Angela Merkel's White House Visit Was Way More Awkward Than We Knew

Photo credit: Getty
Photo credit: Getty

From Esquire

Just when you thought German chancellor Angela Merkel's visit couldn't have been any worse, it has been recently reported that President Donald Trump actually printed out an invoice for $374 billion-money Trump believes Germany owes to NATO, with interest-and handed it to Merkel during their closed doors meeting, The Sunday Times reported.

This is embarrassing for so many reasons. First, it's just plain rude to invite a guest into your home and then hand them a bill. Emily Post must have written a chapter on this somewhere.

Furthermore, this is simply not how NATO defense funding works.

According to CNN, NATO sets a target for how much countries should spend on their own defense forces, the theory being that if all NATO countries have a strong defense, it will benefit all members. Currently the target for spending is 2% of a country's gross domestic product.
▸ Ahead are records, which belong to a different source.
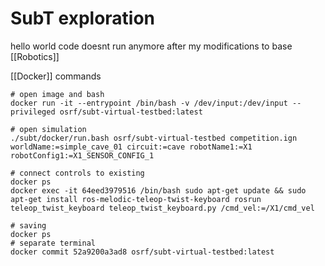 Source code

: # SubT exploration

hello world code doesnt run anymore after my modifications to base
[[Robotics]]

[[Docker]] commands
```
# open image and bash 
docker run -it --entrypoint /bin/bash -v /dev/input:/dev/input --privileged osrf/subt-virtual-testbed:latest 

# open simulation 
./subt/docker/run.bash osrf/subt-virtual-testbed competition.ign worldName:=simple_cave_01 circuit:=cave robotName1:=X1 robotConfig1:=X1_SENSOR_CONFIG_1 

# connect controls to existing 
docker ps 
docker exec -it 64eed3979516 /bin/bash sudo apt-get update && sudo apt-get install ros-melodic-teleop-twist-keyboard rosrun teleop_twist_keyboard teleop_twist_keyboard.py /cmd_vel:=/X1/cmd_vel 

# saving 
docker ps 
# separate terminal 
docker commit 52a9200a3ad8 osrf/subt-virtual-testbed:latest
```

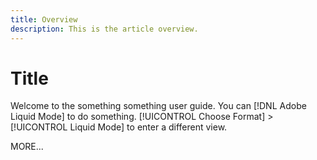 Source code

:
 ```yaml
---
title: Overview
description: This is the article overview.
---
```


# Title

Welcome to the something something user guide. You can [!DNL Adobe Liquid Mode] to do something. [!UICONTROL Choose Format] > [!UICONTROL Liquid Mode] to enter a different view.

MORE...

<!--
This is the landing page of the user guide. It should be the first list item in the TOC.md file.

See other user landing pages to get ideas.
-->
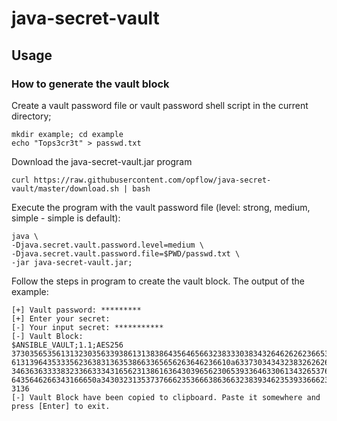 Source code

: # java-secret-vault

## Usage

### How to generate the vault block

Create a vault password file or vault password shell script in the current directory;

```shell
mkdir example; cd example
echo "Tops3cr3t" > passwd.txt
```

Download the java-secret-vault.jar program

```shell
curl https://raw.githubusercontent.com/opflow/java-secret-vault/master/download.sh | bash
```

Execute the program with the vault password file (level: strong, medium, simple - simple is default):

```shell
java \
-Djava.secret.vault.password.level=medium \
-Djava.secret.vault.password.file=$PWD/passwd.txt \
-jar java-secret-vault.jar;
```

Follow the steps in program to create the vault block. The output of the example:

```shell
[+] Vault password: *********
[+] Enter your secret: 
[-] Your input secret: ***********
[-] Vault Block:
$ANSIBLE_VAULT;1.1;AES256
37303565356131323035633938613138386435646566323833303834326462626236653336346439
6131396435333562363831363538663365656263646236610a633730343432383262626533663431
34636363333832336633343165623138616364303965623065393364633061343265376161356462
6435646266343166650a343032313537376662353666386366323839346235393366623137613663
3136
[-] Vault Block have been copied to clipboard. Paste it somewhere and press [Enter] to exit.
```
Germany currently spends 1.2% of GDP on defense while the United States spends 3.61%. Only the U.S., Britain, Estonia, Poland, and Greece actually exceed 2% GDP defense spending.
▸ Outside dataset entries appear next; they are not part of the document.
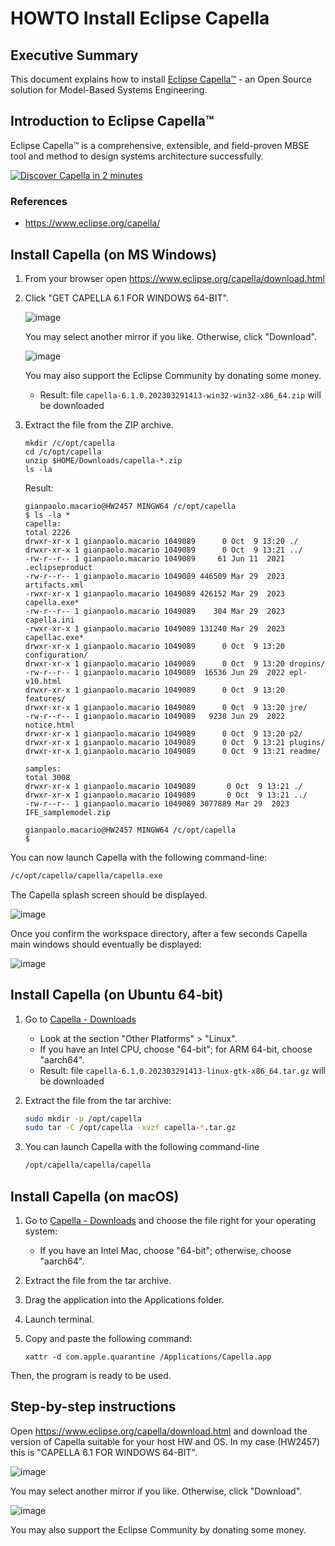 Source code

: # HOWTO Install Eclipse Capella

## Executive Summary

This document explains how to install [Eclipse Capella&trade;](https://www.eclipse.org/capella/) - an Open Source solution for Model-Based Systems Engineering.

## Introduction to Eclipse Capella™

Eclipse Capella™ is a comprehensive, extensible, and field-proven MBSE tool and method to design systems architecture successfully.

[![Discover Capella in 2 minutes](https://img.youtube.com/vi/WSzlN4YT3gM/0.jpg)](https://www.youtube.com/watch?v=WSzlN4YT3gM "Discover Capella in 2 minutes")

### References

* <https://www.eclipse.org/capella/>

## Install Capella (on MS Windows)

1. From your browser open <https://www.eclipse.org/capella/download.html>

2. Click "GET CAPELLA 6.1 FOR WINDOWS 64-BIT".

     ![image](https://github.com/B-AROL-O/ARNEIS/assets/75182/871df363-b8a1-4247-be3e-1ad9a1774ad6)

     You may select another mirror if you like. Otherwise, click "Download".

     ![image](https://github.com/B-AROL-O/ARNEIS/assets/75182/7f1ecce0-cb6e-4aa7-9387-0bcb2abe23de)

     You may also support the Eclipse Community by donating some money.

   * Result: file `capella-6.1.0.202303291413-win32-win32-x86_64.zip` will be downloaded

3. Extract the file from the ZIP archive.

    ```text
    mkdir /c/opt/capella
    cd /c/opt/capella
    unzip $HOME/Downloads/capella-*.zip
    ls -la
    ```

    Result:

    ```text
    gianpaolo.macario@HW2457 MINGW64 /c/opt/capella
    $ ls -la *
    capella:
    total 2226
    drwxr-xr-x 1 gianpaolo.macario 1049089      0 Oct  9 13:20 ./
    drwxr-xr-x 1 gianpaolo.macario 1049089      0 Oct  9 13:21 ../
    -rw-r--r-- 1 gianpaolo.macario 1049089     61 Jun 11  2021 .eclipseproduct
    -rw-r--r-- 1 gianpaolo.macario 1049089 446509 Mar 29  2023 artifacts.xml
    -rwxr-xr-x 1 gianpaolo.macario 1049089 426152 Mar 29  2023 capella.exe*
    -rw-r--r-- 1 gianpaolo.macario 1049089    304 Mar 29  2023 capella.ini
    -rwxr-xr-x 1 gianpaolo.macario 1049089 131240 Mar 29  2023 capellac.exe*
    drwxr-xr-x 1 gianpaolo.macario 1049089      0 Oct  9 13:20 configuration/
    drwxr-xr-x 1 gianpaolo.macario 1049089      0 Oct  9 13:20 dropins/
    -rw-r--r-- 1 gianpaolo.macario 1049089  16536 Jun 29  2022 epl-v10.html
    drwxr-xr-x 1 gianpaolo.macario 1049089      0 Oct  9 13:20 features/
    drwxr-xr-x 1 gianpaolo.macario 1049089      0 Oct  9 13:20 jre/
    -rw-r--r-- 1 gianpaolo.macario 1049089   9230 Jun 29  2022 notice.html
    drwxr-xr-x 1 gianpaolo.macario 1049089      0 Oct  9 13:20 p2/
    drwxr-xr-x 1 gianpaolo.macario 1049089      0 Oct  9 13:21 plugins/
    drwxr-xr-x 1 gianpaolo.macario 1049089      0 Oct  9 13:21 readme/

    samples:
    total 3008
    drwxr-xr-x 1 gianpaolo.macario 1049089       0 Oct  9 13:21 ./
    drwxr-xr-x 1 gianpaolo.macario 1049089       0 Oct  9 13:21 ../
    -rw-r--r-- 1 gianpaolo.macario 1049089 3077889 Mar 29  2023 IFE_samplemodel.zip

    gianpaolo.macario@HW2457 MINGW64 /c/opt/capella
    $
    ```

You can now launch Capella with the following command-line:

```bash
/c/opt/capella/capella/capella.exe
```

The Capella splash screen should be displayed.

![image](https://user-images.githubusercontent.com/75182/273572772-44584c1b-85d4-4a53-b37e-0cb23b658817.png)

Once you confirm the workspace directory, after a few seconds Capella main windows should eventually be displayed:

![image](https://user-images.githubusercontent.com/75182/273573441-c80760c1-f403-4150-b2f6-f042c5cd7971.png)

## Install Capella (on Ubuntu 64-bit)

1. Go to [Capella - Downloads](https://www.eclipse.org/capella/download.html)

   * Look at the section "Other Platforms" > "Linux".
   * If you have an Intel CPU, choose "64-bit"; for ARM 64-bit, choose "aarch64".
   * Result: file `capella-6.1.0.202303291413-linux-gtk-x86_64.tar.gz` will be downloaded

2. Extract the file from the tar archive:

   ```bash
   sudo mkdir -p /opt/capella
   sudo tar -C /opt/capella -xvzf capella-*.tar.gz
   ```

3. You can launch Capella with the following command-line

   ```bash
   /opt/capella/capella/capella
   ```

## Install Capella (on macOS)

1. Go to [Capella - Downloads](https://www.eclipse.org/capella/download.html) and choose the file right for your operating system:
   * If you have an Intel Mac, choose "64-bit"; otherwise, choose "aarch64".

2. Extract the file from the tar archive.

3. Drag the application into the Applications folder.

4. Launch terminal.

5. Copy and paste the following command:

    ```console
    xattr -d com.apple.quarantine /Applications/Capella.app
    ```

Then, the program is ready to be used.

## Step-by-step instructions

Open <https://www.eclipse.org/capella/download.html> and download the version of Capella suitable for your host HW and OS.
In my case (HW2457) this is "CAPELLA 6.1 FOR WINDOWS 64-BIT".

![image](https://github.com/B-AROL-O/ARNEIS/assets/75182/871df363-b8a1-4247-be3e-1ad9a1774ad6)

You may select another mirror if you like. Otherwise, click "Download".

![image](https://github.com/B-AROL-O/ARNEIS/assets/75182/7f1ecce0-cb6e-4aa7-9387-0bcb2abe23de)

You may also support the Eclipse Community by donating some money.

<!-- EOF -->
But 2% is merely a guideline, and the money does not go to NATO as Trump seems to believe. It just means that Germany is spending 0.8% less of its GDP on its own defense, so even if Germany technically "owes" $374 billion in defense spending, it owes those funds to Germany's armed forces, not NATO. Trump basically handed Merkel a bill stating that she owes herself money.

"The president has a very unorthodox view on NATO defense spending," a source told the Times. "The alliance is not a club with a membership fee. The commitments relate to countries' investment in their defense budgets."

Unorthodox is one way to put it. Crazy is another. It's going to be a long four years, folks.